• What you will do
Your result should be every line of the records below that contains the word "this".
(Input material Opens)
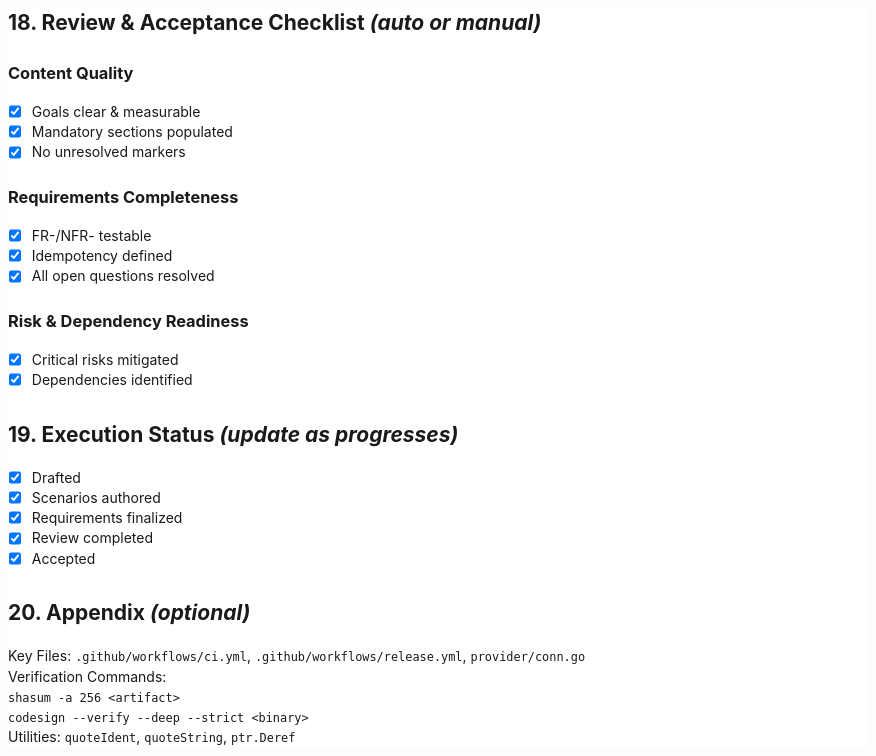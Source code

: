 ## 18. Review & Acceptance Checklist *(auto or manual)*
### Content Quality
- [x] Goals clear & measurable
- [x] Mandatory sections populated
- [x] No unresolved markers

### Requirements Completeness
- [x] FR-/NFR- testable
- [x] Idempotency defined
- [x] All open questions resolved

### Risk & Dependency Readiness
- [x] Critical risks mitigated
- [x] Dependencies identified

## 19. Execution Status *(update as progresses)*
- [x] Drafted
- [x] Scenarios authored
- [x] Requirements finalized
- [x] Review completed
- [x] Accepted

## 20. Appendix *(optional)*
Key Files: `.github/workflows/ci.yml`, `.github/workflows/release.yml`, `provider/conn.go`  
Verification Commands:  
`shasum -a 256 <artifact>`  
`codesign --verify --deep --strict <binary>`  
Utilities: `quoteIdent`, `quoteString`, `ptr.Deref`
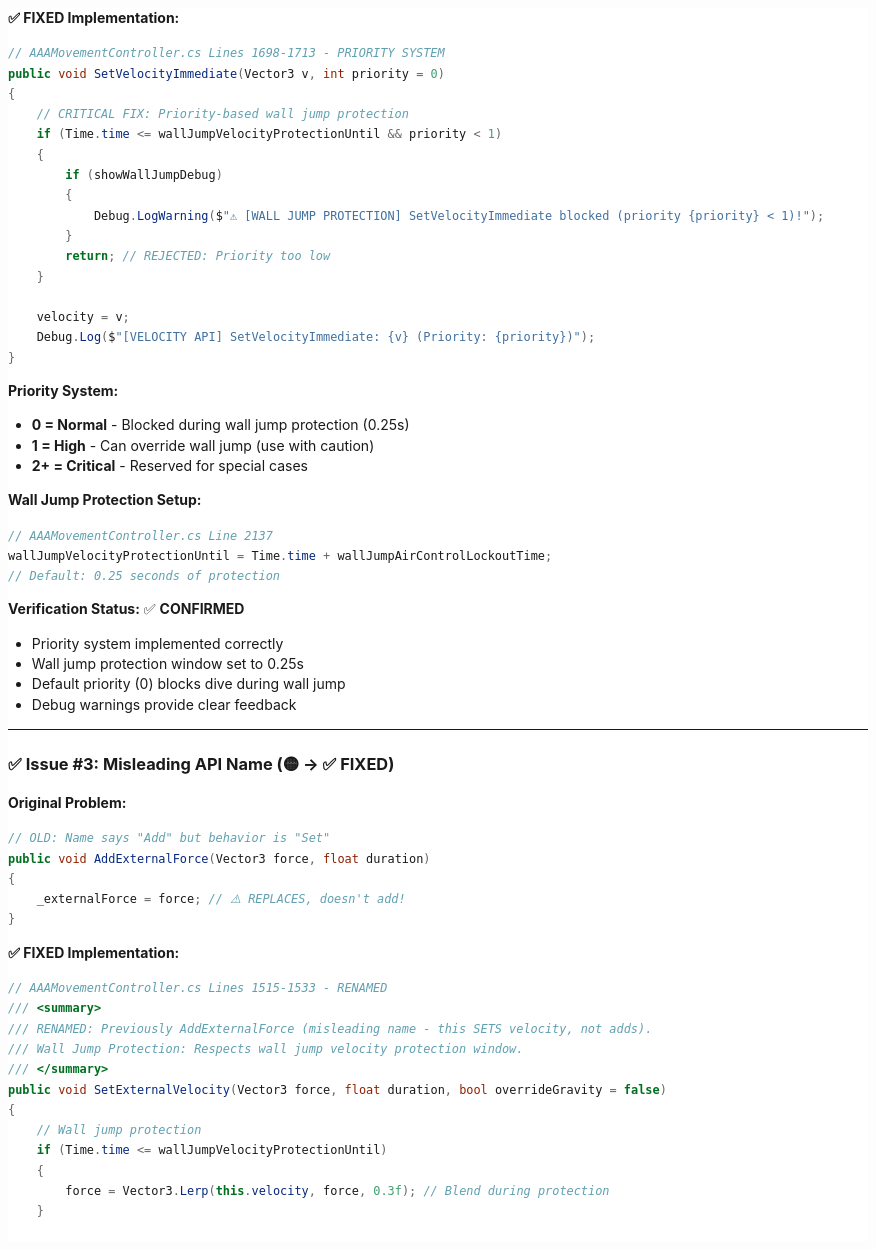 **✅ FIXED Implementation:**
```csharp
// AAAMovementController.cs Lines 1698-1713 - PRIORITY SYSTEM
public void SetVelocityImmediate(Vector3 v, int priority = 0)
{
    // CRITICAL FIX: Priority-based wall jump protection
    if (Time.time <= wallJumpVelocityProtectionUntil && priority < 1)
    {
        if (showWallJumpDebug)
        {
            Debug.LogWarning($"⚠️ [WALL JUMP PROTECTION] SetVelocityImmediate blocked (priority {priority} < 1)!");
        }
        return; // REJECTED: Priority too low
    }
    
    velocity = v;
    Debug.Log($"[VELOCITY API] SetVelocityImmediate: {v} (Priority: {priority})");
}
```

**Priority System:**
- **0 = Normal** - Blocked during wall jump protection (0.25s)
- **1 = High** - Can override wall jump (use with caution)
- **2+ = Critical** - Reserved for special cases

**Wall Jump Protection Setup:**
```csharp
// AAAMovementController.cs Line 2137
wallJumpVelocityProtectionUntil = Time.time + wallJumpAirControlLockoutTime;
// Default: 0.25 seconds of protection
```

**Verification Status:** ✅ **CONFIRMED**
- Priority system implemented correctly
- Wall jump protection window set to 0.25s
- Default priority (0) blocks dive during wall jump
- Debug warnings provide clear feedback

---

### ✅ Issue #3: Misleading API Name (🟡 → ✅ FIXED)

**Original Problem:**
```csharp
// OLD: Name says "Add" but behavior is "Set"
public void AddExternalForce(Vector3 force, float duration)
{
    _externalForce = force; // ⚠️ REPLACES, doesn't add!
}
```

**✅ FIXED Implementation:**
```csharp
// AAAMovementController.cs Lines 1515-1533 - RENAMED
/// <summary>
/// RENAMED: Previously AddExternalForce (misleading name - this SETS velocity, not adds).
/// Wall Jump Protection: Respects wall jump velocity protection window.
/// </summary>
public void SetExternalVelocity(Vector3 force, float duration, bool overrideGravity = false)
{
    // Wall jump protection
    if (Time.time <= wallJumpVelocityProtectionUntil)
    {
        force = Vector3.Lerp(this.velocity, force, 0.3f); // Blend during protection
    }
    
```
(Input material Closes)
• Task solution
/// RENAMED: Previously AddExternalForce (misleading name - this SETS velocity, not adds).
        force = Vector3.Lerp(this.velocity, force, 0.3f); // Blend during protection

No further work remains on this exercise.